La girandola di possibili acquisizioni – passata anche dal gruppo Amadori – non si è fermata, e poche settimane fa è arrivata in Consiglio regionale una interrogazione presentata dai consiglieri leghisti per evitare “l’eventuale chiusura di questo storico marchio, sarebbe una ferita drammatica per l’intero tessuto produttivo brianzolo e per le famiglie”. Tutt’altra storia quella portata al successo dal sorriso rassicurante di Mike Buongiorno. “Amici ascoltatori! Oggi abbiamo un nuovo grande sponsor. E per la prima volta mi occupo di prosciutto. E precisamente ‘Gran Biscotto, Prosciutto Cotto, Rovagnati’. Con queste parole l’eterno Mike portava al successo l’azienda e i prodotti di Paolo Rovagnati su Canale 5. Non solo, si consolidava con “La ruota della fortuna” una formula pubblicitaria innovativa. Un colpo di genio di Silvio Berlusconi, ideato per far crescere assieme fatturato dello sponsor e quello della pubblicità, grazie agli ascolti. Era il 1991 e il prosciutto Rovagnati entrava nelle vite di tutti gli italiani. La Rovagnati Angelo Sdf era nata in Brianza alla fine della Seconda guerra mondiale ma dedicandosi alla produzione di burro e all’ingrosso di formaggi. Nel 1962 Paolo Rovagnati decide di allargare la produzione ai prosciutti e avvia la ricerca per trovare un prosciutto cotto di alta qualità. Nel 1985 la società conta 118 dipendenti.
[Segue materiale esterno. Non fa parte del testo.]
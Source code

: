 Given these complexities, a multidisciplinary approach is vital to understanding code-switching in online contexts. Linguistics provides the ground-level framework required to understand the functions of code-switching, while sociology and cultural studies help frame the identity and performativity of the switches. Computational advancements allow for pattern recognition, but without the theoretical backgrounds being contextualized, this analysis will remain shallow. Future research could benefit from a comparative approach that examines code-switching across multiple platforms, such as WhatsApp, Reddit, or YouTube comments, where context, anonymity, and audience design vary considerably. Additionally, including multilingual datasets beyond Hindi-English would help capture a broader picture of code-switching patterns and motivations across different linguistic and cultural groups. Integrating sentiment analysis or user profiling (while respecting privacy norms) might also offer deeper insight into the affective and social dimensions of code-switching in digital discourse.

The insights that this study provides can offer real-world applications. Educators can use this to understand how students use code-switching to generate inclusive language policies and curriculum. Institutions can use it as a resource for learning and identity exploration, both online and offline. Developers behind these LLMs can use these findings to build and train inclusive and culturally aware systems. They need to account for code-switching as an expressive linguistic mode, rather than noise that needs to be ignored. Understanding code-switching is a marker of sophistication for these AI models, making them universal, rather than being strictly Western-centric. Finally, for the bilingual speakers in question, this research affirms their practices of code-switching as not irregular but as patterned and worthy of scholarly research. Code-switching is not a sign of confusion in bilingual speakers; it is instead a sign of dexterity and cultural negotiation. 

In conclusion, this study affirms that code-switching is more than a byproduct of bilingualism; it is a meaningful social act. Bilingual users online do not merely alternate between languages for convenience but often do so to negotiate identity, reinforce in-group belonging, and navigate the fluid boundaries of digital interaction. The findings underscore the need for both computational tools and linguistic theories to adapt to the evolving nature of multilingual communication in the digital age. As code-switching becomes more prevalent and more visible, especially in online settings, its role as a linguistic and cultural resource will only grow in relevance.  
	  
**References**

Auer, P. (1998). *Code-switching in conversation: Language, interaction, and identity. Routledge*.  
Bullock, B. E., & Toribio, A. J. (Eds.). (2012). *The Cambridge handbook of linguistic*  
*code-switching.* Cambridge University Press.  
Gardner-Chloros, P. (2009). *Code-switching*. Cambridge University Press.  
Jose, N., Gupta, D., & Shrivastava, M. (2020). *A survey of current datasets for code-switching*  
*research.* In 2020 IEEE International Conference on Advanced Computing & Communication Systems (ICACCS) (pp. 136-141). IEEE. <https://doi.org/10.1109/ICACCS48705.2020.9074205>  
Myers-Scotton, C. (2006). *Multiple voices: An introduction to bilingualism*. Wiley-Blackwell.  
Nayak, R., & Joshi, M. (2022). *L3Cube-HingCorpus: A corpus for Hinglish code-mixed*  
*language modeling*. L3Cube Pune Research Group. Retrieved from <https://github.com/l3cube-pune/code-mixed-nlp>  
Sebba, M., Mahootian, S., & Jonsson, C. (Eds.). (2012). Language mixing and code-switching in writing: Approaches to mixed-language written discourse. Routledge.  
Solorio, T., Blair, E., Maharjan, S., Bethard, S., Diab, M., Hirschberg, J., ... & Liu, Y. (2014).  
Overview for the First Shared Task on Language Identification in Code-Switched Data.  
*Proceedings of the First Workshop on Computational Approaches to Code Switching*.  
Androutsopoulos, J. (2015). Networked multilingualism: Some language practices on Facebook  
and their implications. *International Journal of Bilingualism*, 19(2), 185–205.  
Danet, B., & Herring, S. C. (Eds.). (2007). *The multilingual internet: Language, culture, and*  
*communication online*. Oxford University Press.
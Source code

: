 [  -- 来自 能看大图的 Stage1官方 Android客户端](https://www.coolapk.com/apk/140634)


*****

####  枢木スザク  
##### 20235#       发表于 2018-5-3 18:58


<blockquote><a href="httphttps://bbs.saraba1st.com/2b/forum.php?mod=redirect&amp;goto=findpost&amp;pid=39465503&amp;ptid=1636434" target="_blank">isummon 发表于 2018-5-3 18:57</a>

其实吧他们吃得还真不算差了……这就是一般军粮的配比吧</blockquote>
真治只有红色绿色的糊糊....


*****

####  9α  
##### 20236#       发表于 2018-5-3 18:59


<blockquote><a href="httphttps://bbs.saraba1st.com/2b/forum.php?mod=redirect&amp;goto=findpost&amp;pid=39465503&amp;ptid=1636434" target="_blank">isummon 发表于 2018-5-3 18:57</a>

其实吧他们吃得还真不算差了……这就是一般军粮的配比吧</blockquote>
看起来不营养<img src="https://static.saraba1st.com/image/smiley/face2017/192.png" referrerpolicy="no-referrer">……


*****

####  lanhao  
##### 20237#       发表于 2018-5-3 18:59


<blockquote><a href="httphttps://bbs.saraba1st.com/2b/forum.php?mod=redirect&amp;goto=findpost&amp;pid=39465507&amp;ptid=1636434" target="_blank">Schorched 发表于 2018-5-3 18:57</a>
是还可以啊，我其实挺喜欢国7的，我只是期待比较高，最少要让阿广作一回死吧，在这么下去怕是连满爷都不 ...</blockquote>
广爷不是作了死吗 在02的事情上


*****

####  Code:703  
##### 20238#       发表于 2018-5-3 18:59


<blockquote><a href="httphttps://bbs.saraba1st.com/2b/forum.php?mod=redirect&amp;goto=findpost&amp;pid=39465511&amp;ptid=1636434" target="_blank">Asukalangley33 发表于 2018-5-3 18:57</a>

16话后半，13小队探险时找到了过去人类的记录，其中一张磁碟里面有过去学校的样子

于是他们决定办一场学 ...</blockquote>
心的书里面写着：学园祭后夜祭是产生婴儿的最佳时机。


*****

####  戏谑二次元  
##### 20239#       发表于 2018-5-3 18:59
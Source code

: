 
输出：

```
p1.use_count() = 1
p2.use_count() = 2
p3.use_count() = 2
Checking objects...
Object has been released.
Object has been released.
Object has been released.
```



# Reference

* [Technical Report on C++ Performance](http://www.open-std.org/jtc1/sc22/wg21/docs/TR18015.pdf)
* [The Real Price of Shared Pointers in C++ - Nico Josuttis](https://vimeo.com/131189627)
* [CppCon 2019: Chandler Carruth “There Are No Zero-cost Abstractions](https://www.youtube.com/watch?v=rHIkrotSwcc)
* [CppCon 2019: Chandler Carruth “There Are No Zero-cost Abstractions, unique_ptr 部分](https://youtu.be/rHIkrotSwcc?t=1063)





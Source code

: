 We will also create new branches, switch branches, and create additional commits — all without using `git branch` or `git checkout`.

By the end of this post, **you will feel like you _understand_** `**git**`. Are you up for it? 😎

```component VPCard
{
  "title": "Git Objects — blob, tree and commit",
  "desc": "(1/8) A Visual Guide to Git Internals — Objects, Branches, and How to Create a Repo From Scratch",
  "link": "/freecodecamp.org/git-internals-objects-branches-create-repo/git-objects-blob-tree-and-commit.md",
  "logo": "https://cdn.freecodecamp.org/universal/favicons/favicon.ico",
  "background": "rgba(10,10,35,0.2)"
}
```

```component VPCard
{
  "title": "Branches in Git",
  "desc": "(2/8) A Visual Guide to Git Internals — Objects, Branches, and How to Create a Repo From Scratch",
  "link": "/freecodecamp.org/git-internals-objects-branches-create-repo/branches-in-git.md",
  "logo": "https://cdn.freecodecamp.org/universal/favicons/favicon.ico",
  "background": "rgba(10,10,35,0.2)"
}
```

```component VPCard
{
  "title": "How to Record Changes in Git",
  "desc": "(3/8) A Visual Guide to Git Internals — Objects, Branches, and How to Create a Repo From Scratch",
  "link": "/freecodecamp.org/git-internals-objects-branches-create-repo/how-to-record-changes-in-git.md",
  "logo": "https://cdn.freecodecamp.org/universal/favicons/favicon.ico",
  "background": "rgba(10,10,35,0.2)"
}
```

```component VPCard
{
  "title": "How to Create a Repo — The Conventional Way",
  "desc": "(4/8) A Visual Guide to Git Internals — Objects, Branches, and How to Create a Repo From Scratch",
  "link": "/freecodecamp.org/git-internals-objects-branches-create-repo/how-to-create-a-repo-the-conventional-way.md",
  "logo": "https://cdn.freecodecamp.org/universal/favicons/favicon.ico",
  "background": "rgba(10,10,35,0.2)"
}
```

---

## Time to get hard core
Paolo Rovagnati, che ha il pallino del marketing, grazie a un esclusivo impianto che permette di marchiare a fuoco il prosciutto inventa “Granbiscotto”. Poi il bacio di Mike.

 

Oggi Rovagnati ha conquistato la sua bella fetta di mercato nazionale e internazionale, e ora si va alla conquista del New Jersey. Adesso la pandemia ha steso un velo sul saper fare di queste parti. Ma siccome “il buon cibo è il fondamento della vera felicità“ (Auguste Escoffier), non c’è miglior vaccino di una buona fetta di salame.